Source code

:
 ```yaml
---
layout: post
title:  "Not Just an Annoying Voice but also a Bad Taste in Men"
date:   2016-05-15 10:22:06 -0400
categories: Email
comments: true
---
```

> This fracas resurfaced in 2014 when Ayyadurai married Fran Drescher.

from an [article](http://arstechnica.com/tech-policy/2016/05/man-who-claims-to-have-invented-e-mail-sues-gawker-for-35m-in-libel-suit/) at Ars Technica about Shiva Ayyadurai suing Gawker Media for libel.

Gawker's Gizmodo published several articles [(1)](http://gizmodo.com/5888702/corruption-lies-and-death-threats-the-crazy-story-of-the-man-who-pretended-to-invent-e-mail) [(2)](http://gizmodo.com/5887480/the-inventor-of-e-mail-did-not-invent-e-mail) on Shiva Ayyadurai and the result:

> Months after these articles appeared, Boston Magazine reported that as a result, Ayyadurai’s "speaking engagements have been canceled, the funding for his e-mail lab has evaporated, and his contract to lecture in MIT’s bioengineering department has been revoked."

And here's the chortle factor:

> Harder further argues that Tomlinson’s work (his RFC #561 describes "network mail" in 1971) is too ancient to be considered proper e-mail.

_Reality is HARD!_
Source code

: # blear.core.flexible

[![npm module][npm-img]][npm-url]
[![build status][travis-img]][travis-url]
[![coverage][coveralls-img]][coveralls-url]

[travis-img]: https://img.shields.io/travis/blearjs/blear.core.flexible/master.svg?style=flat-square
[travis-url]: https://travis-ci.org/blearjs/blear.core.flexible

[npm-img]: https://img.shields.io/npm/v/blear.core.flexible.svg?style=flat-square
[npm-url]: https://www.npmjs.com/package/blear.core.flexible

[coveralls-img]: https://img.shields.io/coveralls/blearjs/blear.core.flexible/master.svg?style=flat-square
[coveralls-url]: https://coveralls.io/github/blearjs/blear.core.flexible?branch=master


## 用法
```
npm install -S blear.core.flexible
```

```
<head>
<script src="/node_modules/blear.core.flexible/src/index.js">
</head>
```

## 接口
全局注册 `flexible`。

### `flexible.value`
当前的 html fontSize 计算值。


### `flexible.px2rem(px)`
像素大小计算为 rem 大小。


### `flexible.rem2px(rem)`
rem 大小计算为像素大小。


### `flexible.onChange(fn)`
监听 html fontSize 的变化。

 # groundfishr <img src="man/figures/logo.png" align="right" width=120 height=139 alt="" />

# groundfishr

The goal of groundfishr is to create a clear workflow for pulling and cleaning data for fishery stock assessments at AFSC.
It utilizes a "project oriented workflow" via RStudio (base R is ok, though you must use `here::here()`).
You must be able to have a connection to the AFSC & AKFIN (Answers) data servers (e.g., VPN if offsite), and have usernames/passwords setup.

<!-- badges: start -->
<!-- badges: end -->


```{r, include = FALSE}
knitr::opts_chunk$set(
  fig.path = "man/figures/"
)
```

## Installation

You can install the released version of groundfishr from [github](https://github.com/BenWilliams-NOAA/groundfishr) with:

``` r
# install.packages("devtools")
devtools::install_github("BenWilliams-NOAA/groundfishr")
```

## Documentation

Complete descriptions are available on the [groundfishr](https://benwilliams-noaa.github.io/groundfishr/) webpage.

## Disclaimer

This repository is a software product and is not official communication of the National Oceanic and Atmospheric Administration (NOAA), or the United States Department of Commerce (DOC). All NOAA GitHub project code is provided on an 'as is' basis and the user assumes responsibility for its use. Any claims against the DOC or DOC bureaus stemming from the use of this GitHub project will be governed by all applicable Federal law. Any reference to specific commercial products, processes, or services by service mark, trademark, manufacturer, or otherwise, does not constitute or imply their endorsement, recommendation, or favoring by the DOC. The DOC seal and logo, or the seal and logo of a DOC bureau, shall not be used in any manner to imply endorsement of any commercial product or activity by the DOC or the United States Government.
#####
For each line of the entries that contains the word "figures", make a copy.

 # groundfishr <img src="man/figures/logo.png" align="right" width=120 height=139 alt="" />
  fig.path = "man/figures/"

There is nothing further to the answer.